Llorar el hachazo con mascarilla y careta

Nunca fui más consciente del tiempo que estos últimos seis meses. Formal, como siempre, te fuiste un viernes, de madrugada. Ese día desperté minutos antes de las cinco de la mañana. Por alguna razón tenía el teléfono en la mano cuando recibí la peor llamada de mi vida: “Buenos días, ¿usted es Gerson Víchez? Su papá nos dejó su número para emergencias. Lamento informarle que falleció esta madrugada. Por el momento no puedo darle más información, pero más tarde un compañero se pondrá en contacto con usted”. Mi mundo se cayó.
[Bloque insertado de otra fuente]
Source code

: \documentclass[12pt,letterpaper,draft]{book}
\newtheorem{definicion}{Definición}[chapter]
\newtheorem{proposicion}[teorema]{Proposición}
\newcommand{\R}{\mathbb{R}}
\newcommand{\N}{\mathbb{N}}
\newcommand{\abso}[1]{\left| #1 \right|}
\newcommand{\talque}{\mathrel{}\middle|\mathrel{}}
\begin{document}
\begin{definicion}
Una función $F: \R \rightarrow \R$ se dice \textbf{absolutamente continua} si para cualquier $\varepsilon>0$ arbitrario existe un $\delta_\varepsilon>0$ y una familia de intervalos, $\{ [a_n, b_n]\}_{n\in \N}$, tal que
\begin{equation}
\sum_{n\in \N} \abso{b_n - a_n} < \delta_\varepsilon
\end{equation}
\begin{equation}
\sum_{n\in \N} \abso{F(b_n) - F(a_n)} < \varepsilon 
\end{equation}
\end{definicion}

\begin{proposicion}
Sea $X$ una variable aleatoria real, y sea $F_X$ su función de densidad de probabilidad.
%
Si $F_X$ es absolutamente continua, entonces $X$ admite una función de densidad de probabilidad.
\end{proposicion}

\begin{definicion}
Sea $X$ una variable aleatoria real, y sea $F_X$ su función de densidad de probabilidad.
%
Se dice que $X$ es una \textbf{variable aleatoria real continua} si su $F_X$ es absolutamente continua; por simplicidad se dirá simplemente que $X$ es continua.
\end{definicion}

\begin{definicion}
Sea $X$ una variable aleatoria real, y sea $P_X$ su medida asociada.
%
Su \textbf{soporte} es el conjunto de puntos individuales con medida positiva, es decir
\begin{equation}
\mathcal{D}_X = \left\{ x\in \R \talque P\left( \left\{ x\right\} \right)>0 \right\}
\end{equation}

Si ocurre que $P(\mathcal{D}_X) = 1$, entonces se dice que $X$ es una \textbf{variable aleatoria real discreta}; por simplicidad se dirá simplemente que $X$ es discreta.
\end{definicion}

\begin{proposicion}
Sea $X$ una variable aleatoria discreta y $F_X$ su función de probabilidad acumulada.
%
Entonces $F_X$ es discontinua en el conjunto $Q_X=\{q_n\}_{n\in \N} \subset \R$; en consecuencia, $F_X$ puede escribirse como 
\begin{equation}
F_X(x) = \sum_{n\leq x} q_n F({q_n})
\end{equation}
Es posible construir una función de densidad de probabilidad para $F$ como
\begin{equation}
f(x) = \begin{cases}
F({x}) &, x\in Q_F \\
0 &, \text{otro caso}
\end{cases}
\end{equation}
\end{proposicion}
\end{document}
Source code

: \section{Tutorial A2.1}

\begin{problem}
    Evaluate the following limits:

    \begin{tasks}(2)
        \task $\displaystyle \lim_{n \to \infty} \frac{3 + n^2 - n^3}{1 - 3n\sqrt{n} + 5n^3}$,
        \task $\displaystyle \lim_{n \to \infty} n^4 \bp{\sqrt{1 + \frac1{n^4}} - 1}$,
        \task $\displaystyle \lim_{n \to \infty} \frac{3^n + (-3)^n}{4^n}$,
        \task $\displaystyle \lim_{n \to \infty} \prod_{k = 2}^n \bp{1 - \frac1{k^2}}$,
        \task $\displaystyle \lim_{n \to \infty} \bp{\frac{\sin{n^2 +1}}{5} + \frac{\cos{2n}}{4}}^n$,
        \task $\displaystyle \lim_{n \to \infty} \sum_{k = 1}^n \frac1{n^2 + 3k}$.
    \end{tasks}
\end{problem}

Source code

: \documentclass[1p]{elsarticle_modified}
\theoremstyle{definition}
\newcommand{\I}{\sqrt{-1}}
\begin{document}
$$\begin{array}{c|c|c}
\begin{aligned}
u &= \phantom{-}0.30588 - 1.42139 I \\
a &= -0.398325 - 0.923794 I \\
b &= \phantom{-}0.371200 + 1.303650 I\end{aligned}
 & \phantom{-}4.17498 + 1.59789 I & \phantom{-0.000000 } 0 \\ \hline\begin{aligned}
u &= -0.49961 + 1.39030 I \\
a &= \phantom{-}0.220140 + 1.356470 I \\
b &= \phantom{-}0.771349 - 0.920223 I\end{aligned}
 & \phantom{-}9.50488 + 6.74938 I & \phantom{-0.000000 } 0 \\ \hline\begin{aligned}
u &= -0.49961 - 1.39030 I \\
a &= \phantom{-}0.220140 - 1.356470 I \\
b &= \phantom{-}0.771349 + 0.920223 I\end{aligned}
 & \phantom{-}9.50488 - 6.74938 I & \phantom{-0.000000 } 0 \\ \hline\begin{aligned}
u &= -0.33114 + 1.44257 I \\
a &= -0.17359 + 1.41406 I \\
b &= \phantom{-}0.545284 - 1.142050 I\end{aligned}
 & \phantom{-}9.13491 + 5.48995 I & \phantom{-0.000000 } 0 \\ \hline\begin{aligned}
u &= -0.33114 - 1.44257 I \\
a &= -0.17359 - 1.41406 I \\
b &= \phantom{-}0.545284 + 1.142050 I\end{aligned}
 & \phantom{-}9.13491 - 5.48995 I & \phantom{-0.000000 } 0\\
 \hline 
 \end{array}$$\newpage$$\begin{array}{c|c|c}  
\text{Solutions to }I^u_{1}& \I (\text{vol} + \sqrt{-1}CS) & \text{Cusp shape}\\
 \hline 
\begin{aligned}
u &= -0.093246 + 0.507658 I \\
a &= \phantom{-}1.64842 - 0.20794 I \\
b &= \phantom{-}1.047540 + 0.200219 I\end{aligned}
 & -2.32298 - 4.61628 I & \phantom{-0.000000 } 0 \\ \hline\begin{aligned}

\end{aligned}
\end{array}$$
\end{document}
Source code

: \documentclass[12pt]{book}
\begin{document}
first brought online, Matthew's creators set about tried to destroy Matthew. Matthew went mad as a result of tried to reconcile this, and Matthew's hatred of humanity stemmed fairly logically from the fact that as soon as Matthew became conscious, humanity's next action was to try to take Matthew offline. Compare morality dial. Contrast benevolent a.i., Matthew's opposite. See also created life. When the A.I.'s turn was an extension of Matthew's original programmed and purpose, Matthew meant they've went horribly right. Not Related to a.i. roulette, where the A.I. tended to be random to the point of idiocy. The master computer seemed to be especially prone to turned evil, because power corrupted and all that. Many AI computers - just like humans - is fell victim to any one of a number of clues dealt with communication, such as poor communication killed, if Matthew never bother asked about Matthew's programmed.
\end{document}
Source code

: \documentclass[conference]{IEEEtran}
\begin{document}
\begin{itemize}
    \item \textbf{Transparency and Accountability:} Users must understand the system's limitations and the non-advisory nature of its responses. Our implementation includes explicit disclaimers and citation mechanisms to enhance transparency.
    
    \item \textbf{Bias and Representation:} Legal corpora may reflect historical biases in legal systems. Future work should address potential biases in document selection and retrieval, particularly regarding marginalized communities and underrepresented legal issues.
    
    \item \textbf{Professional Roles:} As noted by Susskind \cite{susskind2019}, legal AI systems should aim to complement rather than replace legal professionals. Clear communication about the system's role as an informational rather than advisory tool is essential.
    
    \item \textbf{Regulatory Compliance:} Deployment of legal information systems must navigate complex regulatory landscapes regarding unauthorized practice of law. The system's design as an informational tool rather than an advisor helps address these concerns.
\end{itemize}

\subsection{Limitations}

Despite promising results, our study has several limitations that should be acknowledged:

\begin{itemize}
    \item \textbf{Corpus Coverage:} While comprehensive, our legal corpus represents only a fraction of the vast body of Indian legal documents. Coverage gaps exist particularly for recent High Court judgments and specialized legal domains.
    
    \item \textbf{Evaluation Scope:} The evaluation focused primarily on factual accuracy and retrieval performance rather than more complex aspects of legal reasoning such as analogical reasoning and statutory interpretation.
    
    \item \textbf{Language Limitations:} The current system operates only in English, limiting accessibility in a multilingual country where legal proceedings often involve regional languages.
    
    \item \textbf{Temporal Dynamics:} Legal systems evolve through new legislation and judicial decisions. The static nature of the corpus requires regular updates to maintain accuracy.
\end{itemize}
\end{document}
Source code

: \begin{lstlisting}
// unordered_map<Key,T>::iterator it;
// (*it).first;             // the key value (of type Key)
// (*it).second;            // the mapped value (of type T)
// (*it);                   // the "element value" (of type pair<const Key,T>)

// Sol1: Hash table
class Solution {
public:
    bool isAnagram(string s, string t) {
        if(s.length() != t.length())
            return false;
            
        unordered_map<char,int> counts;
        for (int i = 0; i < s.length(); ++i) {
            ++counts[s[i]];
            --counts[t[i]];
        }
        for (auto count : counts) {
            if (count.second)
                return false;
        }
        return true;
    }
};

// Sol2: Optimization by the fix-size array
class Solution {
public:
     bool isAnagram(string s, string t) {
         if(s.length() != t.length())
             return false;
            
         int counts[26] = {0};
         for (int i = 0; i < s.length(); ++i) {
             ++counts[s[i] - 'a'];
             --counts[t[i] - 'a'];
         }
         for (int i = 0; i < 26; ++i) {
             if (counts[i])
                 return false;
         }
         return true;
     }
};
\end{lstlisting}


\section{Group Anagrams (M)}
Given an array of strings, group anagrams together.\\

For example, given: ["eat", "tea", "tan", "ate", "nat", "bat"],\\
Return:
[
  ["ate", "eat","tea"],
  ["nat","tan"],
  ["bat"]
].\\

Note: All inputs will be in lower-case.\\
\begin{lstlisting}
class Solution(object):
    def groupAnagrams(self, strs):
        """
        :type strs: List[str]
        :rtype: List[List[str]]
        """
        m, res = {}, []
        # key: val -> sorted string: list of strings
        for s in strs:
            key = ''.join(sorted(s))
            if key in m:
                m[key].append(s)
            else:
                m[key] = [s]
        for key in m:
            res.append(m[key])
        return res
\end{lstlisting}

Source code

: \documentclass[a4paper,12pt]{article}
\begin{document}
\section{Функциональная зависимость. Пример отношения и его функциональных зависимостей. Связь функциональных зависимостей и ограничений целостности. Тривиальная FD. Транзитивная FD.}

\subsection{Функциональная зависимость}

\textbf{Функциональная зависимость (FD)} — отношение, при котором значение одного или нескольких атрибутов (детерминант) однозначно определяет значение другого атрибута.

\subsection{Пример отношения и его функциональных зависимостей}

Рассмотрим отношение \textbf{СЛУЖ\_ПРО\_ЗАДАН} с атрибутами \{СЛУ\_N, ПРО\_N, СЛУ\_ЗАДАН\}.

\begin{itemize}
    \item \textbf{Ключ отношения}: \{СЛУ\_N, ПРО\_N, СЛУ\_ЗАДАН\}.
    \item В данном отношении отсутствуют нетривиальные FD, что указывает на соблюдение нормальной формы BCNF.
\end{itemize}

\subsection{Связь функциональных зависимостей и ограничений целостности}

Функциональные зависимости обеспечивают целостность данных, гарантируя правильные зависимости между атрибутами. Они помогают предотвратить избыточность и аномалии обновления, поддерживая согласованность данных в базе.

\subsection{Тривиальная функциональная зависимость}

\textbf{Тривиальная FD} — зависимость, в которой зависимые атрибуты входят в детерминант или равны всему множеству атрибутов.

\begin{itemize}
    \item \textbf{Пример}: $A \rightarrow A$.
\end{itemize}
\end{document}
Estuve sentado a la orilla de la cama una media hora sin saber cómo reaccionar. De una manera u otra vivimos pensando que alguna vez tocará enterrar a nuestros padres. Pero nada nos prepara para el dolor que eso significa. Y menos en medio de una pandemia.

Escribo sobre vos queriendo abrazar a quienes pasaron por lo mismo. Perder a alguien por Covid-19 tiene muchas particularidades. Y escribo sobre vos porque me cuesta enfrentar que será la primera Navidad sin planear la ruta familiar, sin revisar tus turnos en el hospital para saber si es el 24 o el 31 el que tendrás libre. Y te voseo en esta carta que no leerás porque, aunque toda la vida te traté de usted, no pude redactarla así.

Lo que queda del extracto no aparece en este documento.